There is no new evidence diminishing the safety concerns of GH

In addition to the need for almost daily injections of this drug (hundreds a year)   for several years, there are persistent concerns about rare but health-threatening pseudotumor cerebri, a condition caused by increased pressure in the brain due to the drug. Symptoms include headache, nausea, vomiting and, in some cases, diminished vision. Because the condition mimics many of the symptoms of a brain tumor-even though it is clearly not a brain tumor – the children need to be carefully evaluated to make sure they are actually suffering from pseudotumor cerebri. There are also abnormalities in sugar metabolism and some possible skeletal abnormalities associated with GH.

No new evidence finds average GH stimulation of growth to exceed 1 ½ to 2 inches

British Pediatrician DG Gill, in an eloquent review of ethical, medical and economic arguments against treating small normal children with growth hormone, wrote, “Does making small normal children bigger also make them better?  There is no evidence that there is a psychological benefit to GH therapy in otherwise normal short children.”[1]

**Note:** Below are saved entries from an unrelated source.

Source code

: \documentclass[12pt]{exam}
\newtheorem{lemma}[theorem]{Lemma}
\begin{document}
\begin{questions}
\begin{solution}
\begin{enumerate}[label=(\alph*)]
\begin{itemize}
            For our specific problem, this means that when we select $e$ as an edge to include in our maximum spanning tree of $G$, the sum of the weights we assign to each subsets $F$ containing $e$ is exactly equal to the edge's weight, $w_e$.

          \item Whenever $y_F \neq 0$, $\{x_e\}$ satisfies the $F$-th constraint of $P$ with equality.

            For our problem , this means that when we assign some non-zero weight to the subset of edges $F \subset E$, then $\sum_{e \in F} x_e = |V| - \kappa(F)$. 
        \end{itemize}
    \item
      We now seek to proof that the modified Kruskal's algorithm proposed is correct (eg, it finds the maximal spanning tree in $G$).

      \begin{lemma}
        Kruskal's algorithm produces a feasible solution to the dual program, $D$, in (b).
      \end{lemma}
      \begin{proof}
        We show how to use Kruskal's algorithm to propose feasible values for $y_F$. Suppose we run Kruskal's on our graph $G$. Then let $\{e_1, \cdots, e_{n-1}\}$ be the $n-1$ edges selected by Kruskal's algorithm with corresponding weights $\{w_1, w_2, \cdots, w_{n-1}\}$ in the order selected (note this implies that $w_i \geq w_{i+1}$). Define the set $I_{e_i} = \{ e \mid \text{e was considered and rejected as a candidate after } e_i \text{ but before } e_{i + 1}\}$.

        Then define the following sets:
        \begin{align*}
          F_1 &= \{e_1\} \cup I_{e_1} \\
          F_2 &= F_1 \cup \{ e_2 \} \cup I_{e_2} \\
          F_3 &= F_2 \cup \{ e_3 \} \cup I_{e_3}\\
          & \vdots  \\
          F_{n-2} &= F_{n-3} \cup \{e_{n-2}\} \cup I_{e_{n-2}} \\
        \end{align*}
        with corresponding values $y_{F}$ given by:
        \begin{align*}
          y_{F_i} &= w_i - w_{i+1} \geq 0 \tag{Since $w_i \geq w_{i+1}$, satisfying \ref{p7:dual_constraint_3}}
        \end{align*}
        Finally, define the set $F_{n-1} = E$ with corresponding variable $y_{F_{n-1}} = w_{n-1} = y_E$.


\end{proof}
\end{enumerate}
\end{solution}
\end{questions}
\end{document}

Who can define how big is big enough? Who can say with certainty when smallness becomes a disability? I have always been fond of the simple wisdom contained in this little poem:

I met a little Elfman once
Down where the lilies blow
I asked him why he was so small
And why he did not grow.
He slightly frowned and with his eyes
He looked me through and through
‘‘I’m big enough for me’’ he said
‘‘As you are big for you’’. (JK Bangs)


[1] Gill Dg. Anything you can do, I can do bigger: the ethics and equity of growth hormone for small normal children. Arch Dis Child 2006;91:270-272.